Winter pressures are among the factors which have caused Lynn’s Queen Elizabeth Hospital to go over its budget by about £3 million this financial year, officials have said.
It is expected that the hospital will end the year with a deficit in the region of £20 million, against a deficit plan of £16.3 million for 2017/18, as submitted to NHS Improvement (NHSI) in March of last year.
But chiefs have said plans are in place to make sure targets are met in the next financial year.
Roy Jackson, director of resources at the hospital, said: “Winter pressures have had an impact on our expected income with far fewer elective operations being carried out than expected.
“As we approach the end of the financial year our deficit is clearly not what we would wish for but we have developed comprehensive cost improvement and financial delivery plans to ensure we meet our financial targets for the coming year.”
The finance exception report to the board of directors says the trust has a forecast deficit in the range of £19.9 million to £21.9 million.
“The trust has made a (control total) loss of £2.8 million in February 2018 which is £0.8 million adverse to plan.
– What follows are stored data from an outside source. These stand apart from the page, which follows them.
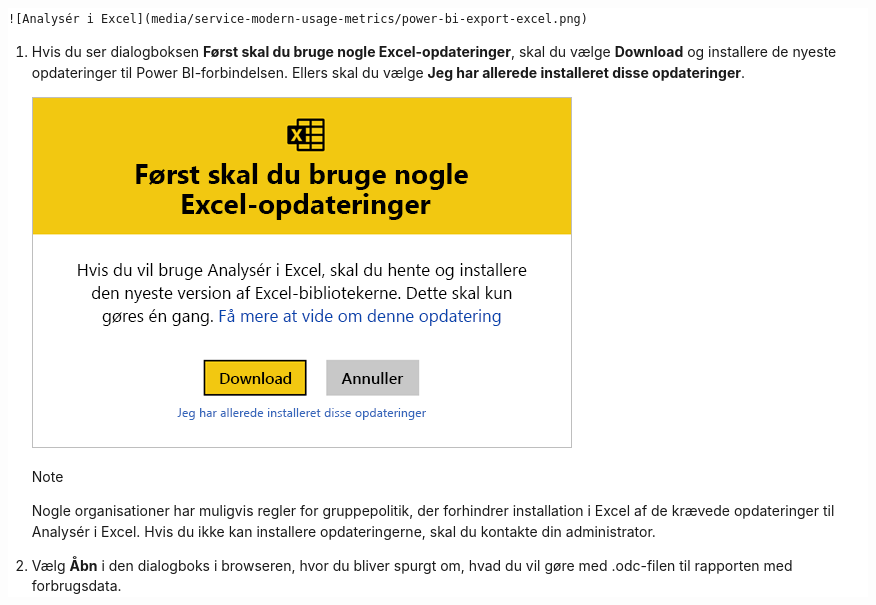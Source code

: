     ![Analysér i Excel](media/service-modern-usage-metrics/power-bi-export-excel.png)

1. Hvis du ser dialogboksen **Først skal du bruge nogle Excel-opdateringer**, skal du vælge **Download** og installere de nyeste opdateringer til Power BI-forbindelsen. Ellers skal du vælge **Jeg har allerede installeret disse opdateringer**.

    ![Excel-opdateringer](media/service-modern-usage-metrics/power-bi-excel-updates.png)

    > [!NOTE]
    > Nogle organisationer har muligvis regler for gruppepolitik, der forhindrer installation i Excel af de krævede opdateringer til Analysér i Excel. Hvis du ikke kan installere opdateringerne, skal du kontakte din administrator.

1. Vælg **Åbn** i den dialogboks i browseren, hvor du bliver spurgt om, hvad du vil gøre med .odc-filen til rapporten med forbrugsdata.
Year to date loss is £19.6 million which is £3.9 million adverse to plan,” it adds.
The report goes on to say that the clinical income in February was £335,000 adverse to plan.
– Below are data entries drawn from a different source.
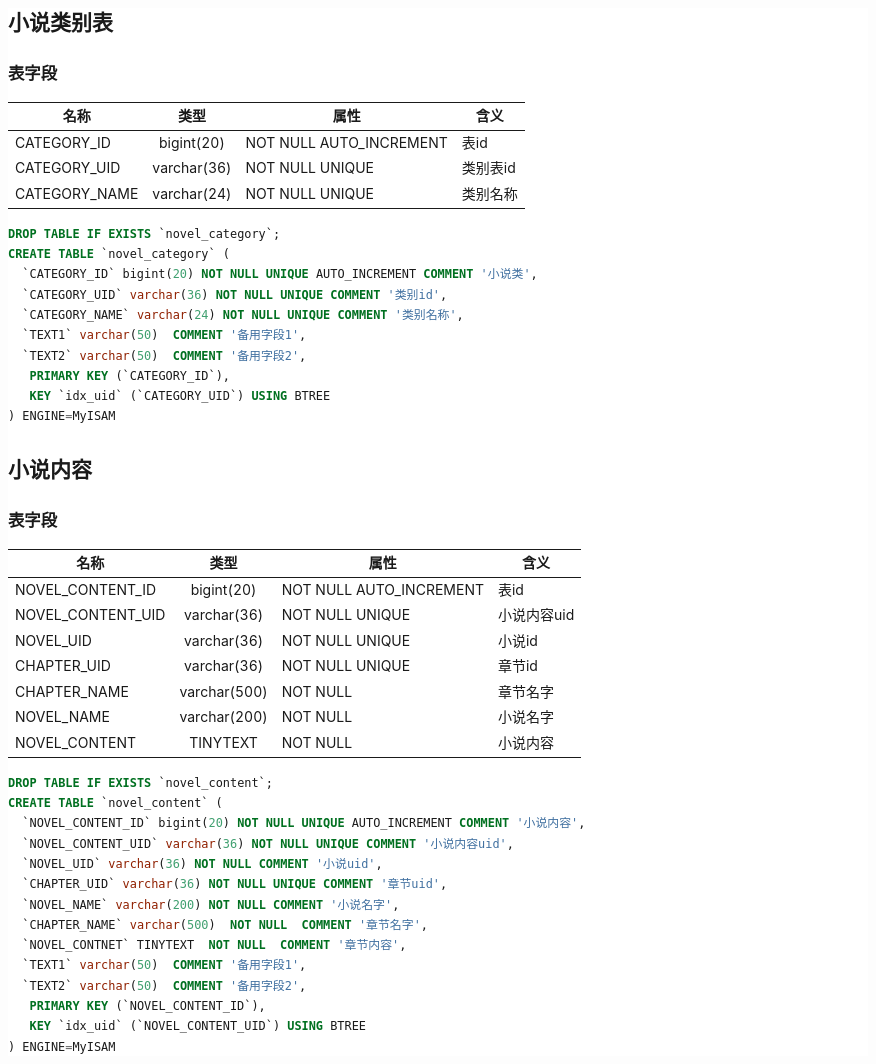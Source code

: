 ## 小说类别表
### 表字段
名称|类型|属性|含义
-|:-:|-|-
CATEGORY_ID|bigint(20)|NOT NULL AUTO_INCREMENT|表id
CATEGORY_UID|varchar(36)|NOT NULL UNIQUE|类别表id
CATEGORY_NAME|varchar(24)|NOT NULL UNIQUE|类别名称
```sql
DROP TABLE IF EXISTS `novel_category`;
CREATE TABLE `novel_category` (
  `CATEGORY_ID` bigint(20) NOT NULL UNIQUE AUTO_INCREMENT COMMENT '小说类',
  `CATEGORY_UID` varchar(36) NOT NULL UNIQUE COMMENT '类别id',
  `CATEGORY_NAME` varchar(24) NOT NULL UNIQUE COMMENT '类别名称',
  `TEXT1` varchar(50)  COMMENT '备用字段1',
  `TEXT2` varchar(50)  COMMENT '备用字段2',
   PRIMARY KEY (`CATEGORY_ID`),
   KEY `idx_uid` (`CATEGORY_UID`) USING BTREE
) ENGINE=MyISAM 
```
## 小说内容
### 表字段
名称|类型|属性|含义
-|:-:|-|-
NOVEL_CONTENT_ID|bigint(20)|NOT NULL AUTO_INCREMENT|表id
NOVEL_CONTENT_UID|varchar(36)|NOT NULL UNIQUE|小说内容uid
NOVEL_UID|varchar(36)|NOT NULL UNIQUE|小说id
CHAPTER_UID|varchar(36)|NOT NULL UNIQUE|章节id
CHAPTER_NAME|varchar(500)|NOT NULL|章节名字
NOVEL_NAME|varchar(200)|NOT NULL|小说名字
NOVEL_CONTENT|TINYTEXT|NOT NULL|小说内容
```sql
DROP TABLE IF EXISTS `novel_content`;
CREATE TABLE `novel_content` (
  `NOVEL_CONTENT_ID` bigint(20) NOT NULL UNIQUE AUTO_INCREMENT COMMENT '小说内容',
  `NOVEL_CONTENT_UID` varchar(36) NOT NULL UNIQUE COMMENT '小说内容uid',
  `NOVEL_UID` varchar(36) NOT NULL COMMENT '小说uid',
  `CHAPTER_UID` varchar(36) NOT NULL UNIQUE COMMENT '章节uid',
  `NOVEL_NAME` varchar(200) NOT NULL COMMENT '小说名字',
  `CHAPTER_NAME` varchar(500)  NOT NULL  COMMENT '章节名字',
  `NOVEL_CONTNET` TINYTEXT  NOT NULL  COMMENT '章节内容',
  `TEXT1` varchar(50)  COMMENT '备用字段1',
  `TEXT2` varchar(50)  COMMENT '备用字段2',
   PRIMARY KEY (`NOVEL_CONTENT_ID`),
   KEY `idx_uid` (`NOVEL_CONTENT_UID`) USING BTREE
) ENGINE=MyISAM 
```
“Overall pay expenditure is £514,000 adverse to plan.Substantive staff spend is £18,000 adverse to plan and agency spend is £496,000 adverse to plan.”
The report says the pay adverse variance continues to be driven primarily by the need to use agency and premium rate bank staff to cover medical staff and qualified nurse vacancies and sickness cover.
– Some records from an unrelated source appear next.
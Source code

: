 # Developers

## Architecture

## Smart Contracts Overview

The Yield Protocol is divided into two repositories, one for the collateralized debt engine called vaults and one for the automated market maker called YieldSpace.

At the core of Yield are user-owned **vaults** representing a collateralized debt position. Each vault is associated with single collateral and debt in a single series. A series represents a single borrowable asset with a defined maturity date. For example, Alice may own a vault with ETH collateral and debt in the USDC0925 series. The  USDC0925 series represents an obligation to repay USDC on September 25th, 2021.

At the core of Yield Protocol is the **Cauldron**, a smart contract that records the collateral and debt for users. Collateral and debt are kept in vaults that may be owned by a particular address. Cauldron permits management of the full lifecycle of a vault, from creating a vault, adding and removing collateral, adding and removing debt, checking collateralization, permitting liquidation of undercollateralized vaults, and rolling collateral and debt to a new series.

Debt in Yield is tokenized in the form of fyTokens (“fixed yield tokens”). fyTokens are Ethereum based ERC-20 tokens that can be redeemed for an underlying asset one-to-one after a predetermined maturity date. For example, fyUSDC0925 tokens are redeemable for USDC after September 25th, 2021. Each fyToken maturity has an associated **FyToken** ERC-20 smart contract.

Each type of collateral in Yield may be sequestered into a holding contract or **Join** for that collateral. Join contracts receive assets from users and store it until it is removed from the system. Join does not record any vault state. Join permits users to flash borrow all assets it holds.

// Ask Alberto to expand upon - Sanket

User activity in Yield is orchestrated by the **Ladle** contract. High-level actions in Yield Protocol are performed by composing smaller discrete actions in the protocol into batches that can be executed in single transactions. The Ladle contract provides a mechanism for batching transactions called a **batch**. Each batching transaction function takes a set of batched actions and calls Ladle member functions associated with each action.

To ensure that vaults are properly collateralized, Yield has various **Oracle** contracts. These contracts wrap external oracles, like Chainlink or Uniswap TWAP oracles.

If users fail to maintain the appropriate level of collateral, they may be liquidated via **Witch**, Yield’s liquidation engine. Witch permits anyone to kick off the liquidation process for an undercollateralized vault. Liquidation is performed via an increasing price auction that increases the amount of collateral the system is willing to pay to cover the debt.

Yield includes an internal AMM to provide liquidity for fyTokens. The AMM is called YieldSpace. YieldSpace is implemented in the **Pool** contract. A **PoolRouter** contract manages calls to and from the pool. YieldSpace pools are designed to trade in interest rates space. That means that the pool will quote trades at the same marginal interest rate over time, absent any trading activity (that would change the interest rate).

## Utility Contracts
“The trust had an original capital expenditure programme of £9.2 million in 2017/18. The capital programme has been reviewed and a forecast out-turn of £4.5 million (inclusive of £0.1 million donated assets) is expected.”
Year to date, £3.1 million has been spent on capital investment, which includes CT scanners, medical equipment and a pharmacy automated dispensing system, among other items.
At the end of February, the trust had drawn a total of £13.7 million loans for revenue and zero for capital.
Loan funding of £5.1 million has been received for March and a further £1.8 million has been requested for April.